EXERCISE GOAL
All of the lines below are to be transcribed faithfully, with pictures excluded from the copy.

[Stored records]
[Start of section]

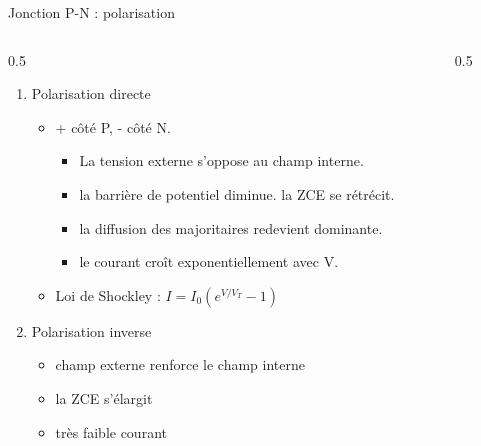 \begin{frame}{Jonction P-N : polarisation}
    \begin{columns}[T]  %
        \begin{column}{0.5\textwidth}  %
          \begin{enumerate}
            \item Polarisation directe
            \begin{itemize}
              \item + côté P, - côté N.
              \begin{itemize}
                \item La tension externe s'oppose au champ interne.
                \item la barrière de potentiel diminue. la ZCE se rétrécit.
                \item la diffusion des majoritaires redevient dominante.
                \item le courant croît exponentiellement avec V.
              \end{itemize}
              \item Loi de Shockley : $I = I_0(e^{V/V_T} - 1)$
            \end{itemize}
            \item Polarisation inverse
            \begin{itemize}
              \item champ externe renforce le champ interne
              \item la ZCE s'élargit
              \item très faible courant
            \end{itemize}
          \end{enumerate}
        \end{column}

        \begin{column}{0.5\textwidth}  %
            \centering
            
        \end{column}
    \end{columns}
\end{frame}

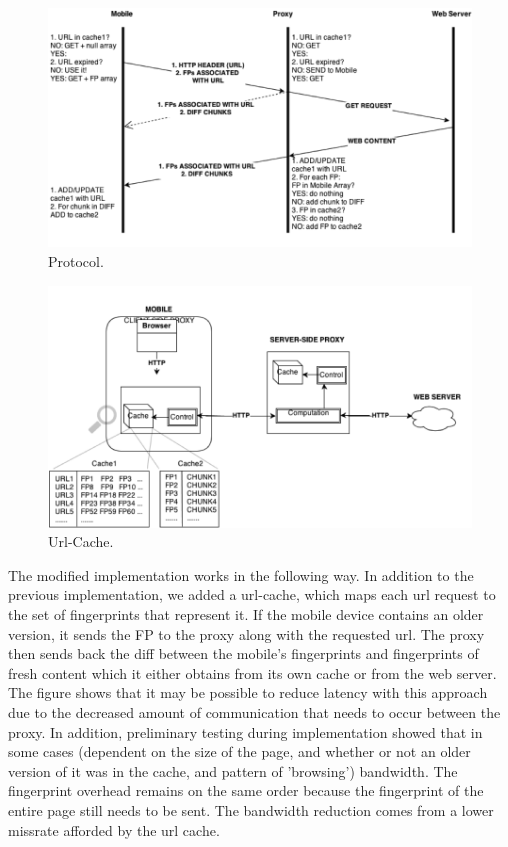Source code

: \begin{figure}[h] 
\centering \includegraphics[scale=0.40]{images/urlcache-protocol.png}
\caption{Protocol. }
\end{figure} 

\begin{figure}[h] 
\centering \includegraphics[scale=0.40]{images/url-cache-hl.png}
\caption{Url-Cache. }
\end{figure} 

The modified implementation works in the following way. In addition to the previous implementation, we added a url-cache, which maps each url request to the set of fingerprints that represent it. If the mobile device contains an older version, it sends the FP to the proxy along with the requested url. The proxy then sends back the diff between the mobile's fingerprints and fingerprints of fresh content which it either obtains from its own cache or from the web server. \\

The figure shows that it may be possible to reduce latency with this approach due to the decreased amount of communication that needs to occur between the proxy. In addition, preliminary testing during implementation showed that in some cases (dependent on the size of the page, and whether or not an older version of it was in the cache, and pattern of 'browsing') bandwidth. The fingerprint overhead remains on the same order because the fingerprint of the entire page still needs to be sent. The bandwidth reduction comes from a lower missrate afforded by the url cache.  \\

[End of section]

ANSWER TO THE EXERCISE
 \begin{frame}{Jonction P-N : polarisation}
    \begin{columns}[T]  %
        \begin{column}{0.5\textwidth}  %
          \begin{enumerate}
            \item Polarisation directe
            \begin{itemize}
              \item + côté P, - côté N.
              \begin{itemize}
                \item La tension externe s'oppose au champ interne.
                \item la barrière de potentiel diminue. la ZCE se rétrécit.
                \item la diffusion des majoritaires redevient dominante.
                \item le courant croît exponentiellement avec V.
              \end{itemize}
              \item Loi de Shockley : $I = I_0(e^{V/V_T} - 1)$
            \end{itemize}
            \item Polarisation inverse
            \begin{itemize}
              \item champ externe renforce le champ interne
              \item la ZCE s'élargit
              \item très faible courant
            \end{itemize}
          \end{enumerate}
        \end{column}

        \begin{column}{0.5\textwidth}  %
            \centering
            
        \end{column}
    \end{columns}
\end{frame}

Source code

: \begin{figure}[h] 
\centering \includegraphics[scale=0.40]{images/urlcache-protocol.png}
\caption{Protocol. }
\end{figure} 

\begin{figure}[h] 
\centering \includegraphics[scale=0.40]{images/url-cache-hl.png}
\caption{Url-Cache. }
\end{figure} 

The modified implementation works in the following way. In addition to the previous implementation, we added a url-cache, which maps each url request to the set of fingerprints that represent it. If the mobile device contains an older version, it sends the FP to the proxy along with the requested url. The proxy then sends back the diff between the mobile's fingerprints and fingerprints of fresh content which it either obtains from its own cache or from the web server. \\

The figure shows that it may be possible to reduce latency with this approach due to the decreased amount of communication that needs to occur between the proxy. In addition, preliminary testing during implementation showed that in some cases (dependent on the size of the page, and whether or not an older version of it was in the cache, and pattern of 'browsing') bandwidth. The fingerprint overhead remains on the same order because the fingerprint of the entire page still needs to be sent. The bandwidth reduction comes from a lower missrate afforded by the url cache.  \\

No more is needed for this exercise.